Ср. у Пушкина об Онегине:
Он рыться не имел охотыВ хронологической пылиБытописания земли:Но дней минувших анекдотыОт Ромула до наших днейХранил он в памяти своей.
(I. VI. 9–14)
В «Подвиге» дядя Генрих дарит Мартыну на рождение «черную статуэтку, ненужную вещицу» (с. 47) и говорит: «В семнадцать лет человек уже должен думать об украшении своего будущего кабинета» (с. 48). Ср. у Пушкина:
Все, что в Париже вкус голодный,Полезный промысел избрав,Изобретает для забав,Для роскоши, для неги модной, —Все украшало кабинетФилософа в осьмнадцать лет.
(I. XXIII. 9–14)
Пушкинская и онегинская страсть к полированию ногтей наследуется в «Подвиге» отцом и дядей Мартына: «пуще всего пилочка, которой он (отец. — Н. Б.) во всякое время терзал мягкие ногти, выводили ее (мать. — Н. Б.) из себя… (с. 15). Дядя Генрих, став женихом Софьи Дмитриевны, „однажды даже вынул пилочку и начал с приятной грустью шмыгать ею по ногтям…“» (с. 118). И отец, и дядя Генрих — швейцарцы. Пародийный смысл аллюзии в инверсивности ролей. Ср. у Пушкина:
Руссо (замечу мимоходом)Не мог понять, как важный ГримСмел чистить ногти перед ним…
(I. XXIV. 9–11)
Сочинения Руссо служат пародийной призмой, в которой преломляются набоковские отсылки к «Евгению Онегину».
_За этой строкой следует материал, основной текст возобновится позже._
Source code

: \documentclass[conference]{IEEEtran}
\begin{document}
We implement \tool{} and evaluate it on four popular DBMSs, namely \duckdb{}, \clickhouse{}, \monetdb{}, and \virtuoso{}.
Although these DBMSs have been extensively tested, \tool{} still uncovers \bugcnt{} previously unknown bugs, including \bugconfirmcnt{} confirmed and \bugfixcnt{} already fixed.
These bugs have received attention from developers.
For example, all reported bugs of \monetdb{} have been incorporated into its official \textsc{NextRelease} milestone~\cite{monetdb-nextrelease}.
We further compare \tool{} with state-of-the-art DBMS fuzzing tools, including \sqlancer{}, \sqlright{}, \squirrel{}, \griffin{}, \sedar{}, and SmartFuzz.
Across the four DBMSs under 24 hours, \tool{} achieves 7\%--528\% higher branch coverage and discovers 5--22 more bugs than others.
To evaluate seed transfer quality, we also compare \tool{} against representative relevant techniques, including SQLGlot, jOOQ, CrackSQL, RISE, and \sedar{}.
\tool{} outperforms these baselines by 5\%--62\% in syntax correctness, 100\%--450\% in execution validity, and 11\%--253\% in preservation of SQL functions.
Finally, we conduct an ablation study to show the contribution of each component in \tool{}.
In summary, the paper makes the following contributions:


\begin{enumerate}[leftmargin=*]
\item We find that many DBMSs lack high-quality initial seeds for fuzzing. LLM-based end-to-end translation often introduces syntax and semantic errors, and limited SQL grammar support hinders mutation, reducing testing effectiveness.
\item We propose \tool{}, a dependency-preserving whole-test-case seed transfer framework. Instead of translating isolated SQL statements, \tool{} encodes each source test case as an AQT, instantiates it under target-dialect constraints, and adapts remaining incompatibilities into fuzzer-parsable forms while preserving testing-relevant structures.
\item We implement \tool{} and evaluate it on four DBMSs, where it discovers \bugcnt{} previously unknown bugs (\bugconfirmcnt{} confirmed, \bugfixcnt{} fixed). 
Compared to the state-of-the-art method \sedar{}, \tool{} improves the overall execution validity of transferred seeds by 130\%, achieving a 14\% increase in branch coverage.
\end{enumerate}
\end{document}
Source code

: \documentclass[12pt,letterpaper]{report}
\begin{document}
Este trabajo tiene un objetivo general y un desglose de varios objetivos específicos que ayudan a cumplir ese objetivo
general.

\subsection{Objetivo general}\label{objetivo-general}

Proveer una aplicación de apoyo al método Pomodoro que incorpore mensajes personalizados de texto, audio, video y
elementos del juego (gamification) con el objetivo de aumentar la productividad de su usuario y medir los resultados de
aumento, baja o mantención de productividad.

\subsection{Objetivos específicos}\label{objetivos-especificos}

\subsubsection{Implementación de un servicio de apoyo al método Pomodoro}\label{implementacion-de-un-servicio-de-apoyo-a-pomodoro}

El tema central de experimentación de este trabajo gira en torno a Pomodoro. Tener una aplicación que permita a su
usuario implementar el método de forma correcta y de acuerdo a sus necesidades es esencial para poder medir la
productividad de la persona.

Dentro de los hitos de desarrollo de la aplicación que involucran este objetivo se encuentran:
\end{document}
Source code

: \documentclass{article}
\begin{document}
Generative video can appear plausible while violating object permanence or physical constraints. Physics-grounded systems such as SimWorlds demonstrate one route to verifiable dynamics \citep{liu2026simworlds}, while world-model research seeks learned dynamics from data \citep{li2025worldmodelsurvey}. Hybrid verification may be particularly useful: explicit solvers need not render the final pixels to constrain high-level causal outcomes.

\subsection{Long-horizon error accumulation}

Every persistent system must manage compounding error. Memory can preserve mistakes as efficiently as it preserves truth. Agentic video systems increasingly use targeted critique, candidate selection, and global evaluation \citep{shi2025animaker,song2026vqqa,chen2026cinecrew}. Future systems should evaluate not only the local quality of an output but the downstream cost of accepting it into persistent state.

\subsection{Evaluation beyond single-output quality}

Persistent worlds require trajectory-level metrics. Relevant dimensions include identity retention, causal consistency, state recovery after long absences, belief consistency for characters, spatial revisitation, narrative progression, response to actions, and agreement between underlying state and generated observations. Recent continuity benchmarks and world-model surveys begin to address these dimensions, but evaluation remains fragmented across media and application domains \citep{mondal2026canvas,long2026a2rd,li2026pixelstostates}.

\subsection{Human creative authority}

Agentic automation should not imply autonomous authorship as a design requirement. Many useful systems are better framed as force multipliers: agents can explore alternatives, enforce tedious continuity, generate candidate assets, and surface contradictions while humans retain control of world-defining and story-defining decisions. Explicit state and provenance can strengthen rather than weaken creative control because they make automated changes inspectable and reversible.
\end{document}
Завязка «Подвига» повторяет начало «Е. О.». У Пушкина действие дебютирует в первую неделю мая[106] известием об умирающем дяде, которое получает 25-летний Евгений. В «Подвиге» — весной 1918 года известием о смерти отца, которое 15-летнему Мартыну (с. 16) сообщает мать. Персонаж дяди, двоюродного брата отца, возникает в романе позднее. Уже в эмиграции мать Мартына выходит замуж за дядю Генриха, что Мартын воспринимает как «несомненную измену по отношению к памяти отца» (с. 119). Ситуация отсылает к «Гамлету» Шекспира. Пьеса включается в систему текстов, сопровождающих роман, перекличка с ней поддерживается на протяжении всего повествования.